DESCRIPTION OF THE TASK:
The word "commercial" occurs in some lines of the listing. Copy those lines.

SUPPLIED DATA:
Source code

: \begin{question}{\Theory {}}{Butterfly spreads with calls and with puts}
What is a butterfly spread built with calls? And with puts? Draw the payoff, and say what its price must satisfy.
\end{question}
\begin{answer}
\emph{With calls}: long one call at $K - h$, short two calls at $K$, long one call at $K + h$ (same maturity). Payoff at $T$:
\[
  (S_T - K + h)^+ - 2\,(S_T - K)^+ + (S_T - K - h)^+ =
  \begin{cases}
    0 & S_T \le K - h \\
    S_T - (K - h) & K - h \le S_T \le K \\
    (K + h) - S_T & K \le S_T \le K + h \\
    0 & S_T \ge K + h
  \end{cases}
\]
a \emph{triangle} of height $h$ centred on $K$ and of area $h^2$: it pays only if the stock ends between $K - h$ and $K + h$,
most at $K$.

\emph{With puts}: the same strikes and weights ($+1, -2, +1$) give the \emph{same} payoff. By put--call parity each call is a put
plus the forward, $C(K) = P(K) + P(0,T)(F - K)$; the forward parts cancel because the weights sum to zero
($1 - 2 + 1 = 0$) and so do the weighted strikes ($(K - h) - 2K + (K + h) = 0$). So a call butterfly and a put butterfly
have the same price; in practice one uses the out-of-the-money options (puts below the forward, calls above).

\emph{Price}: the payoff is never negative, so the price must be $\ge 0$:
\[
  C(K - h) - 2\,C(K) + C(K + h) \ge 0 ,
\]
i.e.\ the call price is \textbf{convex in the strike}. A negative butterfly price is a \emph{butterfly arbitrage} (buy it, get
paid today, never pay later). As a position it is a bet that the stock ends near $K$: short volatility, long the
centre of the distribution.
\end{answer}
* * *
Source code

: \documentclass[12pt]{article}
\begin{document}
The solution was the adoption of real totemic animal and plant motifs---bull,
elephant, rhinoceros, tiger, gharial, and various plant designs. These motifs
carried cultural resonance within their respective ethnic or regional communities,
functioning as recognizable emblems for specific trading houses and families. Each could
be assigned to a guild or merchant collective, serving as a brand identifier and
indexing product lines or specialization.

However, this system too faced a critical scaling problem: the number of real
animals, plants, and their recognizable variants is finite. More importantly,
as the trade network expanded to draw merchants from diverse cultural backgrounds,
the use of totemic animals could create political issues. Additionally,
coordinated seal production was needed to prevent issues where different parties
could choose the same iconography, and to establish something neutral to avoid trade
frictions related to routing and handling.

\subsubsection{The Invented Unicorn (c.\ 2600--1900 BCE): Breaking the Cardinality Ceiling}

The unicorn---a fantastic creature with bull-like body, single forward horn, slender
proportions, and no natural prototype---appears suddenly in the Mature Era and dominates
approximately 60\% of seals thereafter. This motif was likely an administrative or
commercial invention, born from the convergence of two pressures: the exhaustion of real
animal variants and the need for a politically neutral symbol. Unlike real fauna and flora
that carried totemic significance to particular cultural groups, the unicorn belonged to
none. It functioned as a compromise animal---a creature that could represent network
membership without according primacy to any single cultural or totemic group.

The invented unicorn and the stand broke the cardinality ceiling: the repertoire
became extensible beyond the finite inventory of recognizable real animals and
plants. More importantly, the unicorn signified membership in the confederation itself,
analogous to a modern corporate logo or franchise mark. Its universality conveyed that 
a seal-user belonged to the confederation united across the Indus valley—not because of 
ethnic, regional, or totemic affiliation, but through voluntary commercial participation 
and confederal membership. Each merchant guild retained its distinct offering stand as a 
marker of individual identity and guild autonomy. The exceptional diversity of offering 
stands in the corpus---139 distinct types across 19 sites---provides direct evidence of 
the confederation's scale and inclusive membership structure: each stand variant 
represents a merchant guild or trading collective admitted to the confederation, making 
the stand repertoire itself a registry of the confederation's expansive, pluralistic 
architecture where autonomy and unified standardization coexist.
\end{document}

ANSWER SECTION:
commercial invention, born from the convergence of two pressures: the exhaustion of real
ethnic, regional, or totemic affiliation, but through voluntary commercial participation 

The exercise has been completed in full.